The fact that this passage ties our minds in knots shows that we don’t really understand rest. Modern society provides most of us with more leisure time than our ancestors could have dreamed of, yet we suffer from from chronic lack of sleep or insomnia (which aren’t the same thing) and burn out from all sorts of stress-related disorders. A big part of that is that we have forgotten what Sabbath is all about. In our always-on technology-driven culture, we don’t know how to set things aside and focus on God, to open ourselves up to Him, and that is what Sabbath is all about. Smart phones have certainly accelerated that trend, with people checking their phones even in the middle of the night, not to mention frequently throughout the day. That’s no way to rest! Yes, it does take real effort to buck that trend and receive the rest God has for us. Any addiction can take a lot of work to kick. However, the payback is enormous. We get so caught up in the drive to do stuff that we even become envious of the dead, which is where the famous Rest In Peace comment comes from. We need to learn how to RIP while we’re still alive! The only way to do that is to refocus our priorities on the One who created us, accepting His schedule for us with joy and not resentment, trusting that His plans for us are the absolute best there could be.
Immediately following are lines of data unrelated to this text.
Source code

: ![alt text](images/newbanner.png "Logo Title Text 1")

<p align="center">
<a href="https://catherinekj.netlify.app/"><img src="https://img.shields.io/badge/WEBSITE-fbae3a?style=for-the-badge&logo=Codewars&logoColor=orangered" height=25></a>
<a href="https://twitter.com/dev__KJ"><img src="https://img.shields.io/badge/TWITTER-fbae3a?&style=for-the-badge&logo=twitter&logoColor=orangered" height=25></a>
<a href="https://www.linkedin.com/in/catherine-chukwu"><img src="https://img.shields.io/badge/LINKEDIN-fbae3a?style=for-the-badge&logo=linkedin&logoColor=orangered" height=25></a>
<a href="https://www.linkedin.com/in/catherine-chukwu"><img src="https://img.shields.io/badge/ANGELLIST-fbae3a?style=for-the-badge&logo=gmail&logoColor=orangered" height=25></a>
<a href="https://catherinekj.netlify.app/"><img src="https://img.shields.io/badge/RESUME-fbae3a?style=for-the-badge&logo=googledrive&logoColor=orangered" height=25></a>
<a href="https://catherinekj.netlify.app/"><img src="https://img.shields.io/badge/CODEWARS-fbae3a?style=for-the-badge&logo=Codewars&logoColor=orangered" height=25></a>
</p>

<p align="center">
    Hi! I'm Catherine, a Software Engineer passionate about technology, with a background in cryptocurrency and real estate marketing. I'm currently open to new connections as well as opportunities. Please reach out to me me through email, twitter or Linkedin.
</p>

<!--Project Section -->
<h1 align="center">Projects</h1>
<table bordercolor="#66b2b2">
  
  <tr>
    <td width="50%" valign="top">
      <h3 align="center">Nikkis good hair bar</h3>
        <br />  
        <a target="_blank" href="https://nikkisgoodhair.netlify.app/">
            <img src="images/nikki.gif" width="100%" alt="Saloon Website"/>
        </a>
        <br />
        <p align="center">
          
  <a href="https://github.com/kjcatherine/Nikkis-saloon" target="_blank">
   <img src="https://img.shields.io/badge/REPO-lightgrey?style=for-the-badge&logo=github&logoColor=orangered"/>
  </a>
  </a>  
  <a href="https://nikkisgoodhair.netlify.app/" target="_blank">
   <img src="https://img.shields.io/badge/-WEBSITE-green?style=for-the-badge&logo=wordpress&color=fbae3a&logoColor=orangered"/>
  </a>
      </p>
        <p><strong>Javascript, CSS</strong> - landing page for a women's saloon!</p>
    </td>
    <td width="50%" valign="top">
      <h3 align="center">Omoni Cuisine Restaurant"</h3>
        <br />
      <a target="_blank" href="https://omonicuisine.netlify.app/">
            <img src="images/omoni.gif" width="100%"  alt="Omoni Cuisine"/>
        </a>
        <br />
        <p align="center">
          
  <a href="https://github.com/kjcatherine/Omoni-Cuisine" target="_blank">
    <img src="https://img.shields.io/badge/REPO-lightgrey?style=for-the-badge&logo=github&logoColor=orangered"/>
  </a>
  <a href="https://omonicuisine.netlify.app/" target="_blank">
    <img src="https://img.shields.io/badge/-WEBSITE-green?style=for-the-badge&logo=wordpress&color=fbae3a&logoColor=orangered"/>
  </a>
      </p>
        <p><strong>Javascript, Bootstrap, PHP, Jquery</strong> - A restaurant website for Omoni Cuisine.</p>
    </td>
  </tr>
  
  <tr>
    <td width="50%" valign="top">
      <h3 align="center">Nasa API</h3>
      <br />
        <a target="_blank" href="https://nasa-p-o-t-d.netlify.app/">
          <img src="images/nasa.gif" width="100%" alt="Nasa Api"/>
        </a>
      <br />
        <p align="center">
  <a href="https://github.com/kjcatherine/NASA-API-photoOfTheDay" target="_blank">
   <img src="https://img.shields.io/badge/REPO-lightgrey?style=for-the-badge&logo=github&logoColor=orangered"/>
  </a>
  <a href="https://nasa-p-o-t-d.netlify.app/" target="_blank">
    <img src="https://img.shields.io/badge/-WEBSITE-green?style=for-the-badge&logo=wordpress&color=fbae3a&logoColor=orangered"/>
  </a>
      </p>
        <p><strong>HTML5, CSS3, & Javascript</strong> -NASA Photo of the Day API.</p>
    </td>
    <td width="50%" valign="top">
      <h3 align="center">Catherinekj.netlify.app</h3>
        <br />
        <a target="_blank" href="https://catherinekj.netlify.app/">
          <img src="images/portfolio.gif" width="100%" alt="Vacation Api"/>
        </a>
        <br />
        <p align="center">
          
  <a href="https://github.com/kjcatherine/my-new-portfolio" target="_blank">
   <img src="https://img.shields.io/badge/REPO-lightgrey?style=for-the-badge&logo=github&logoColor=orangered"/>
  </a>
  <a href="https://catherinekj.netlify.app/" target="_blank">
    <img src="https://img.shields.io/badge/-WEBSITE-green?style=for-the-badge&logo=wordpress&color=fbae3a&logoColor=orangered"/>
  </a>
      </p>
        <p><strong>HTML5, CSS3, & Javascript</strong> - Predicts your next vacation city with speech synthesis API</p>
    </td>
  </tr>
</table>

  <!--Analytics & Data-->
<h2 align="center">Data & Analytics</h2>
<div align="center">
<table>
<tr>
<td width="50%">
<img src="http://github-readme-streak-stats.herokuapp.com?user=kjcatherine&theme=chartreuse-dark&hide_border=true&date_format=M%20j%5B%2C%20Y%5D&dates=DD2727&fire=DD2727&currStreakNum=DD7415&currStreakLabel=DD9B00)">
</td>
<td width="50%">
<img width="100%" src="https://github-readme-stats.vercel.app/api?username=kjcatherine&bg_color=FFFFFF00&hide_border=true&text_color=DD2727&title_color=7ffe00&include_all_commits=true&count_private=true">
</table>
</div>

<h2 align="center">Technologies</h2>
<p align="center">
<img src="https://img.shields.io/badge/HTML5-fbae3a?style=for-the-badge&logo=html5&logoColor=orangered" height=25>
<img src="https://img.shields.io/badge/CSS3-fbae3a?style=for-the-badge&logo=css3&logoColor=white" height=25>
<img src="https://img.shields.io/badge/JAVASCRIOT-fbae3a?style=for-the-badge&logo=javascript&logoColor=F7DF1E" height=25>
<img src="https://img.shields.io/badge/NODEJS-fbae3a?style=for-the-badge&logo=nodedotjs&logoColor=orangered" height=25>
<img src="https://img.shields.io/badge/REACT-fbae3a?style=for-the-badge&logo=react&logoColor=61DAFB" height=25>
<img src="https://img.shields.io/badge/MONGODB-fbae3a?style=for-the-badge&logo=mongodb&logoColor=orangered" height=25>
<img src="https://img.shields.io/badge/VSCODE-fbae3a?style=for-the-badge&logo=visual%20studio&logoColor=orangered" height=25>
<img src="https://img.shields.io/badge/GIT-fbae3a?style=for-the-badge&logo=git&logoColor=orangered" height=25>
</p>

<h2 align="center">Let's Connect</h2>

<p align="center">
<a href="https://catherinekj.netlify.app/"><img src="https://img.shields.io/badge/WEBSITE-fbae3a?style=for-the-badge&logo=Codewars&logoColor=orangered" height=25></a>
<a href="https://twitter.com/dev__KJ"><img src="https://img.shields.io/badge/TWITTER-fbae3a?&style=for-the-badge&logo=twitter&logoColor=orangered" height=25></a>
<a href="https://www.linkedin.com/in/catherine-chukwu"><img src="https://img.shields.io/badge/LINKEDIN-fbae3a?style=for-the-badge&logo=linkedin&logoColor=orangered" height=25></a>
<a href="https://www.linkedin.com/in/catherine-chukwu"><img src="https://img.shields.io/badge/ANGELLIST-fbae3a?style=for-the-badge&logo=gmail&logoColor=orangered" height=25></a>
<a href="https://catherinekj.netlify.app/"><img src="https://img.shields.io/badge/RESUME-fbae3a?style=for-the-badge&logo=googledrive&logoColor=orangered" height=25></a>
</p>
Entering God’s rest requires faith, first and foremost, but He has that available for us if we will choose to accept it.
It’s been quite a few years now since the Lord told me to rest, relax, rejoice. I could track it down in my sermon notes, since I spoke on it at the time, but the exact date is unimportant. He has reminded me of it countless times since then, and I’m still learning! Right now He has me in a training period I hadn’t imagined, resting from speaking and singing because of a polyp on a vocal cord. This is some of the hardest resting I’ve ever done! The desire to speak and the desire to sing well up within me, and giving that to God without being vocal is a real struggle. He is teaching me that my words and my music are just that, my words and music, and I’ve got to cut that out to let Him pour His words and music through me, in His time. Just when that time will be is His business, and I’ve got to trust Him with that. This morning I have a nursing school class, and I’ve got to trust Him to enable me to use the microphone effectively so that I don’t do any further damage. I am to be there for the sake of my students, and not for my own pride. Next week we have a review lesson and the following week is a Christmas party, before a second review lesson and then the examination in January. I need to do all those things for the students, and not for me, so I’ve got to trust God with it all. That’s what Sabbath is all about!
Father, thank You for continuing to correct and train me. Help me not “kick against the goads,” (Acts 26:14) but rather accept and act on the things You teach me, so that I may rest, relax, and rejoice in my Lord Jesus Christ indeed, for Your glory. Thank You. Hallelujah!